Three metrics were created: normalized, age-adjusted, and weighted mean squared error (MSE). Predictive performance metrics were used to compare linear mixed effects models and functional regression models. Prediction accuracy was assessed by partitioning the observed data into training and test datasets. This partitioning was constructed to assess prediction accuracy for backward (i.e., early growth), forward (i.e., late growth), in-range, and on new-individuals. Analyses were done with height measurements from 215 Peruvian children with data spanning from near birth to 2 years of age.

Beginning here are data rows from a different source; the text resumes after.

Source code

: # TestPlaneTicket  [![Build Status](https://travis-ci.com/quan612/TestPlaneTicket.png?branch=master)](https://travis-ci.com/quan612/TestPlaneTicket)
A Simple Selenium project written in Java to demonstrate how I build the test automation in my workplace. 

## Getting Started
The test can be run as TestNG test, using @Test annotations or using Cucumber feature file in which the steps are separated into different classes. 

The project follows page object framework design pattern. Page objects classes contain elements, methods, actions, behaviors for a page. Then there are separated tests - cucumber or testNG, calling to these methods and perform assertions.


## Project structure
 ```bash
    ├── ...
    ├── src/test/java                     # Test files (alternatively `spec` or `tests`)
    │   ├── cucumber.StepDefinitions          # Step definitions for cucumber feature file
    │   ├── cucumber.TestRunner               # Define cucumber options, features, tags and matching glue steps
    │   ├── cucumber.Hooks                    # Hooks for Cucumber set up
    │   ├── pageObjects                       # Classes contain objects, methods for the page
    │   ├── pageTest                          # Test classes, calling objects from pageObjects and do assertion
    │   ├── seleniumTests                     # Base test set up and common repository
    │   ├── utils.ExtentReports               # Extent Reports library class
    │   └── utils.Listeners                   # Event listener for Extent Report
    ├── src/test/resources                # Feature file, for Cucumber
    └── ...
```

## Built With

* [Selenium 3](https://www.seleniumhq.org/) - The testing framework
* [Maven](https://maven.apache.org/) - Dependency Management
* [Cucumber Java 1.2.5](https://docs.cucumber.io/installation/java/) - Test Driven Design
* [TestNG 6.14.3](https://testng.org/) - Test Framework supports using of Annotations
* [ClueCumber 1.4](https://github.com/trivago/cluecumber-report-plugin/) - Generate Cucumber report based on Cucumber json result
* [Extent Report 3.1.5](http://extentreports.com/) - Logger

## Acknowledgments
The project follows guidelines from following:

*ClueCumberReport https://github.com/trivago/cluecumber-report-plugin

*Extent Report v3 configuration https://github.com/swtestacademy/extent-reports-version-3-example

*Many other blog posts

Functional models outperformed linear mixed effects models in all scenarios tested. In particular, prediction errors for functional concurrent regression (FCR) and functional principal component analysis models were approximately 6% lower when compared to linear mixed effects models. When we weighted subject-specific MSEs according to subject-specific growth rates during infancy, we found that FCR was the best performer in all scenarios.
With this novel approach, we can quantitatively compare non-nested models and weight subgroups of interest to select the best performing growth model for a particular application or problem at hand.
围绕儿童生长数据统计建模的文献涉及一系列不同的潜在模型,供研究人员选择。然而,缺乏一个用于比较非嵌套模型的综合框架,导致难以评估模型性能。本文基于对均方误差标准的修改,提出了一个使用预测准确性新指标来比较非嵌套生长模型的框架。
创建了三个指标:归一化、年龄调整和加权均方误差(MSE)。使用预测性能指标来比较线性混合效应模型和功能回归模型。通过将观测数据划分为训练和测试数据集来评估预测准确性。这种划分旨在评估向后(即早期生长)、向前(即晚期生长)、范围内以及对新个体的预测准确性。使用来自215名秘鲁儿童的身高测量数据进行分析,数据涵盖从接近出生到2岁。
在所有测试场景中,功能模型的表现均优于线性混合效应模型。特别是,与线性混合效应模型相比,功能并发回归(FCR)和功能主成分分析模型的预测误差大约低6%。当我们根据婴儿期个体特定的生长速率对个体特定的MSE进行加权时,我们发现FCR在所有场景中表现最佳。
通过这种新方法,我们可以定量比较非嵌套模型,并对感兴趣的亚组进行加权,以选择针对特定应用或手头问题表现最佳的生长模型。